Service Level Indicators, or SLIs, is about having meaningful measurements of your service in terms of your user's perspective. They are closely tied to what the users of the service care about, such as availability, latency, or response time.
In Site Reliability Engineering, there are three important practices: SLIs, SLOs and error budgets. The aim of these three things is to make better, informed decisions and prioritize our work based on the data we have. SLOs (Service Level Objectives) and error budgets give us the objective language and help drive the balance between reliability and the new feature prioritization. And SLIs are the most important part of it. Because to make the right decisions, we need meaningful SLIs.
Since the software platforms are growing complex each day, unique components and data points are increasing as well. Having too many SLIs can be distracting and prevent focusing on what is important. You can run a session with the product owner, business owner, and the team to decide which measurements should be used as SLIs.
- Define what good or availability means to your users: Start with defining critical user journeys by asking questions like “How are your users interacting with the service?” or “What are they hoping to accomplish by using your service?“. This helps to define what good or availability means to the users.
- Map system components: Define the system boundaries within the platform or system-to-system interactions for each user journey. Which parts of your infrastructure do these journeys interact with? This helps to define the components that expose capabilities to the users.
- Define SLIs for each component: Define one or more SLIs for these components. Identify points in your service where you can measure them. These SLIs must reflect the user’s definition of good or availability. Note that it is important to have SLIs as measurements over a period of time, like an hourly window so that you can compare the service performance within a specified timeframe instead of a specific moment. One of the reasons for using SLIs is to enable continuous improvement, so being able to compare past, current and future performance is important. Use SLIs that utilize time metrics, such as "errors per day" or "average latency per hour" to enable comparisons.
- Determine data points: Decide how, where and what telemetry data/metrics to use and create implementation steps. Look for the points closest to the user, so that the data would be representative of their experience.
- Create a baseline: Start measuring to create a baseline. It is important to get baseline data as soon as you can so that you can start making informed decisions and measure progress, even if it might feel better to fix a few things first before enabling the measurements that it would look “better”.

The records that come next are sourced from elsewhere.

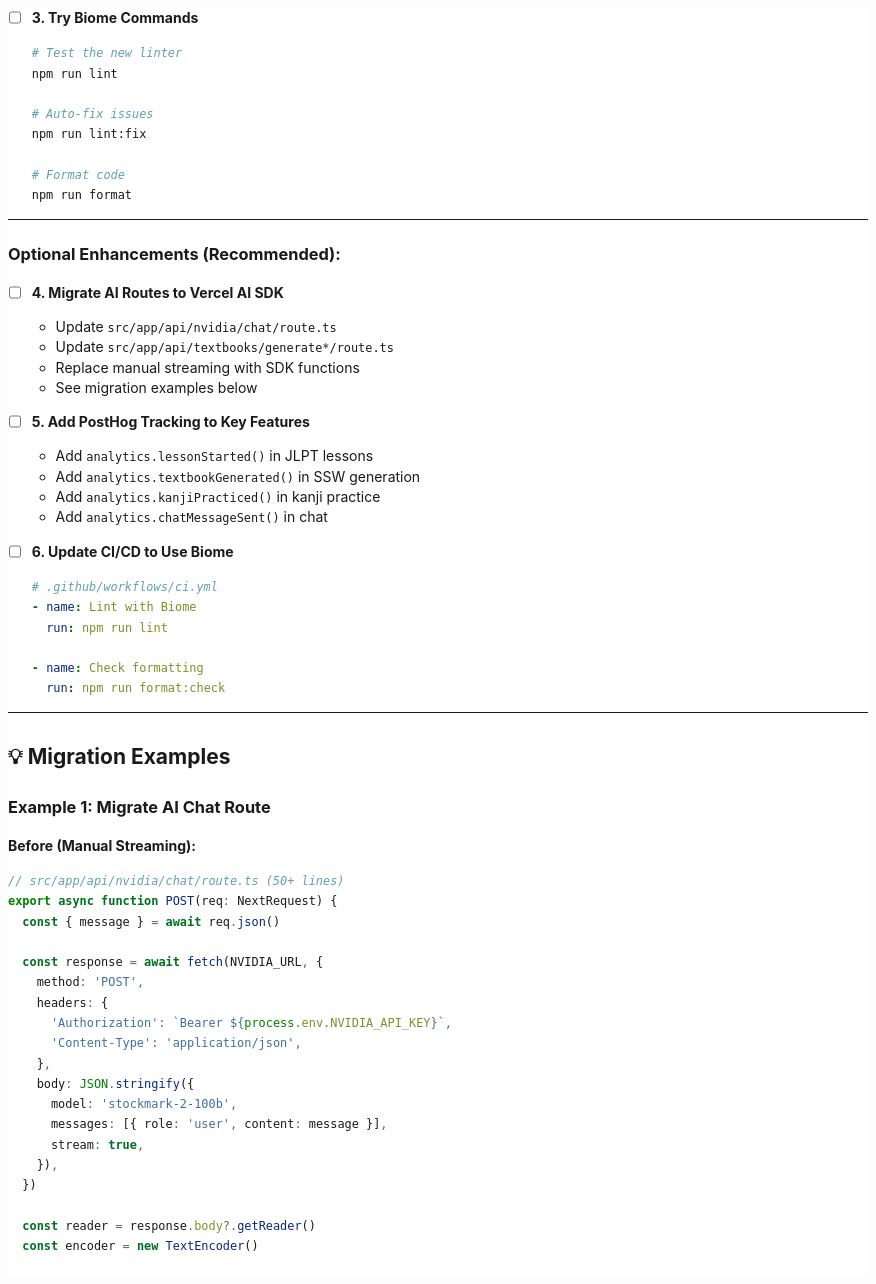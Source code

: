 - [ ] **3. Try Biome Commands**
  ```bash
  # Test the new linter
  npm run lint
  
  # Auto-fix issues
  npm run lint:fix
  
  # Format code
  npm run format
  ```

---

### Optional Enhancements (Recommended):

- [ ] **4. Migrate AI Routes to Vercel AI SDK**
  - Update `src/app/api/nvidia/chat/route.ts`
  - Update `src/app/api/textbooks/generate*/route.ts`
  - Replace manual streaming with SDK functions
  - See migration examples below

- [ ] **5. Add PostHog Tracking to Key Features**
  - Add `analytics.lessonStarted()` in JLPT lessons
  - Add `analytics.textbookGenerated()` in SSW generation
  - Add `analytics.kanjiPracticed()` in kanji practice
  - Add `analytics.chatMessageSent()` in chat

- [ ] **6. Update CI/CD to Use Biome**
  ```yaml
  # .github/workflows/ci.yml
  - name: Lint with Biome
    run: npm run lint
  
  - name: Check formatting
    run: npm run format:check
  ```

---

## 💡 **Migration Examples**

### Example 1: Migrate AI Chat Route

**Before (Manual Streaming):**
```typescript
// src/app/api/nvidia/chat/route.ts (50+ lines)
export async function POST(req: NextRequest) {
  const { message } = await req.json()
  
  const response = await fetch(NVIDIA_URL, {
    method: 'POST',
    headers: {
      'Authorization': `Bearer ${process.env.NVIDIA_API_KEY}`,
      'Content-Type': 'application/json',
    },
    body: JSON.stringify({
      model: 'stockmark-2-100b',
      messages: [{ role: 'user', content: message }],
      stream: true,
    }),
  })
  
  const reader = response.body?.getReader()
  const encoder = new TextEncoder()
  
```
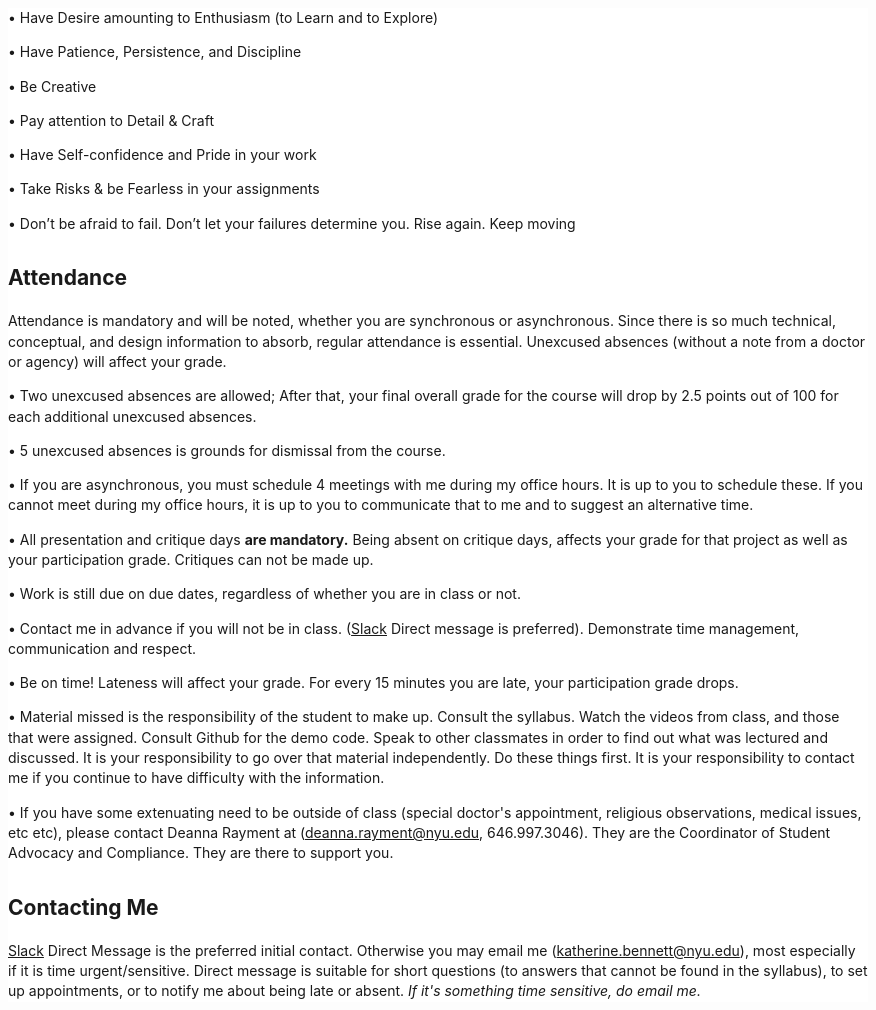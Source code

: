 • Have Desire amounting to Enthusiasm (to Learn and to Explore)

• Have Patience, Persistence, and Discipline

• Be Creative

• Pay attention to Detail & Craft

• Have Self-confidence and Pride in your work

• Take Risks & be Fearless in your assignments

• Don’t be afraid to fail. Don’t let your failures determine you. Rise again. Keep moving

## Attendance
Attendance is mandatory and will be noted, whether you are synchronous or asynchronous. Since there is so much technical, conceptual, and design information to absorb, regular attendance is essential. Unexcused absences (without a note from a doctor or agency) will affect your grade. 

• Two unexcused absences are allowed; After that, your final overall grade for the course will drop by 2.5 points out of 100 for each additional unexcused absences.

• 5 unexcused absences is grounds for dismissal from the course.

• If you are asynchronous, you must schedule 4 meetings with me during my office hours. It is up to you to schedule these. If you cannot meet during my office hours, it is up to you to communicate that to me and to suggest an alternative time.

• All presentation and critique days **are mandatory.**  Being absent on critique days, affects your grade for that project as well as your participation grade. Critiques can not be made up.

• Work is still due on due dates, regardless of whether you are in class or not.

• Contact me in advance if you will not be in class. ([Slack](http://creativecodin-pps8774.slack.com/) Direct message is preferred). Demonstrate time management, communication and respect.

• Be on time! Lateness will affect your grade. For every 15 minutes you are late, your participation grade drops.

• Material missed is the responsibility of the student to make up. Consult the syllabus. Watch the videos from class, and those that were assigned. Consult Github for the demo code. Speak to other classmates in order to find out what was lectured and discussed. It is your responsibility to go over that material independently. Do these things first. It is your responsibility to contact me if you continue to have difficulty with the information.

• If you have some extenuating need to be outside of class (special doctor's appointment, religious observations, medical issues, etc etc), please contact Deanna Rayment at (deanna.rayment@nyu.edu, 646.997.3046). They are the Coordinator of Student Advocacy and Compliance. They are there to support you. 

## Contacting Me
[Slack](https://creativecodin-jci9388.slack.com) Direct Message is the preferred initial contact. Otherwise you may email me (katherine.bennett@nyu.edu), most especially if it is time urgent/sensitive. Direct message is suitable for short questions (to answers that cannot be found in the syllabus), to set up appointments, or to notify me about being late or absent. *If it's something time sensitive, do email me.*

- Observe and iterate: Observe your SLIs over a period of time (for example 1 or 2 weeks), track the correlation with user happiness, and iterate over them to get a better understanding of your service’s performance.
Here is an example:
The platform team decided to identify their first SLIs. First, the team lists the important user journeys.
Platform team’s users want to:
- Create sandbox environments on the platform
- Easily onboard new applications to the platform
- Know how their applications are doing on the platform
- Be notified when an issue affects their applications/users
- Debug live issues in case of a problem
- Access to logs and metrics in case of a problem
- Autoscaling the application under load
The team selects one of the most important user journeys: “Easily onboard new applications to the platform"
This journey is mapped for “using the self-service portal”. Users log in to the self-service portal and then complete the necessary information in order to get their application onto the platform.
User journey for this case:
- The user logs in to the portal by using their company credentials
- The user goes to the onboarding page
- The user fills the form with application information
From a user’s perspective “good” in this journey means:
- Portal is always available
- Portal authenticates the user when provided the right credentials
- Portal responds fast enough
The team maps out the system components for this journey would be:
- User can view the dashboard from the browser
- The browser displays the portal that running on the platform
- The portal can access to authentication API and validate user’s credentials
- The portal can access platform APIs to trigger onboarding flow
Then the team defines the SLIs as follow:
- Percentage of successful requests (ie status code is not 5xx)
- Requests that the portal responds to within 5 seconds.
Next is to decide the best place to collect data for the SLIs. It is important to select the point closest to the user. The team decides where to collect data and creates a dashboard to display that to reflect their service quality.